The Graycliff estate was designed by Frank Lloyd Wright and built between 1926 and 1931. It is located 13 miles (21 km) southwest of downtown Buffalo, New York, at 6472 Old Lake Shore Road in the hamlet of Highland-on-the-Lake, with a mailing address of Derby. Sometimes called “The Jewel on the Lake,” Graycliff is sited on a bluff overlooking Lake Erie with sweeping views of downtown Buffalo and the Ontario shore. Graycliff is one of Wright’s most ambitious and extensive summer estates.
History
The Graycliff estate was the summer home of Isabelle R. Martin (1869–1945) and her husband, Buffalo entrepreneur Darwin D. Martin (1865–1935). Graycliff was the second of two complexes Frank Lloyd Wright designed for the couple, the first being the Martin House Complex, their city residence. By the time of Graycliff’s commission, Wright and the Martins had been personal friends and clients for over twenty years. Between the completion of the Martin House, Complex and the construction of Graycliff grew an extraordinary long-term friendship, to the extent that the Martins provided financial assistance and other support to Wright as his career unfolded.

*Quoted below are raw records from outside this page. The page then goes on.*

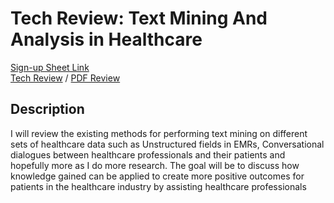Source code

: # Tech Review: Text Mining And Analysis in Healthcare

[Sign-up Sheet Link][1]  
[Tech Review](techreview.md) / [PDF Review](techreview.pdf)

## Description

I will review the existing methods for performing text mining on different sets
of healthcare data such as Unstructured fields in EMRs, Conversational
dialogues between healthcare professionals and their patients and hopefully
more as I do more research. The goal will be to discuss how knowledge gained
can be applied to create more positive outcomes for patients in the healthcare
industry by assisting healthcare professionals

[1]: https://docs.google.com/spreadsheets/d/1rYlXm-46abhU4Lg7K2zrDE6VSl2uH_tNql1S7fd1UIM/edit?usp=sharing
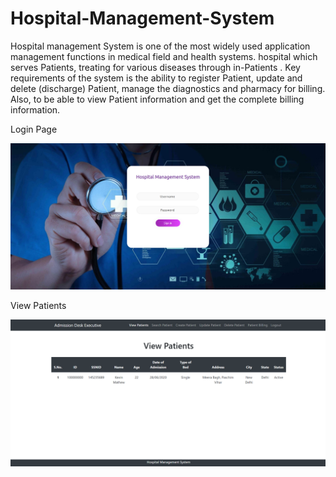 # Hospital-Management-System

Hospital management System is one of the most widely used application management functions in medical field and health systems. hospital which serves Patients, treating for various diseases through in-Patients . Key requirements of the system is the ability to register Patient, update and delete (discharge) Patient, manage the diagnostics and pharmacy for billing. Also, to be able to view Patient information and get the complete billing information.

Login Page

![Login Page](https://github.com/Kevin2498/Hospital-Management-System/blob/master/login.png)

View Patients

![View Patient](https://github.com/Kevin2498/Hospital-Management-System/blob/master/Screenshot%20(57).png)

Graycliff is one of only five of Frank Lloyd Wright’s designs built between 1925 and 1935 and the only Wright-designed structure built between Taliesin (1925) and Fallingwater (1936) using stone. Wright believed the stone to be the only building material, which may be why he insisted the Martins incorporate it at Graycliff. Graycliff is considered one of Wright’s most critical mid-career works in his Organic Style. Bed Bug Exterminator Buffalo
Design
Graycliff is a complex of three buildings integrated within an 8.5-acre (34,000 m2) landscape. It is high on a bluff with views of Lake Erie across to Ontario. In Wright’s Organic Architecture style, the buildings are set amidst extensive grounds and gardens also designed by Wright. The most prominent building, the Isabelle R. Martin House, is perhaps most remarkable for its two stone veneered sections framing a central pavilion-like center of transparent glass walls, allowing visitors to see through the building itself to the lake beyond, revolutionary for a 1926 design. It also features spacious cantilevered balconies, expansive terraces, and “ribbons” of windows that allow the experience of nature from within and through the house. On prominent apparent days, the spray of Niagara Falls is visible through the framed opening created by the cantilevered upper bridge and the stone veneered massing at each end of the home.
Restoration
Although the Martin family lost much of its fortune due to the Great Depression and was forced to abandon the city house in 1937, they kept Graycliff and returned annually until 1943. The property was purchased from the family by the Piarists, a Roman Catholic teaching order, in 1951. The Piarist Fathers, from Hungary, established a boarding school on the grounds, as well as Calasanctius, a private high school for gifted children in Buffalo, named after the order’s founder. Although they added two structures to Wright’s original design, all Wright-designed buildings were left intact. Eventually, enrollment dwindled, and the schools closed; the number of priests in residence declined dramatically. Finally, in late 1997, the Piarists decided they could no longer afford to maintain the property and put it up for sale.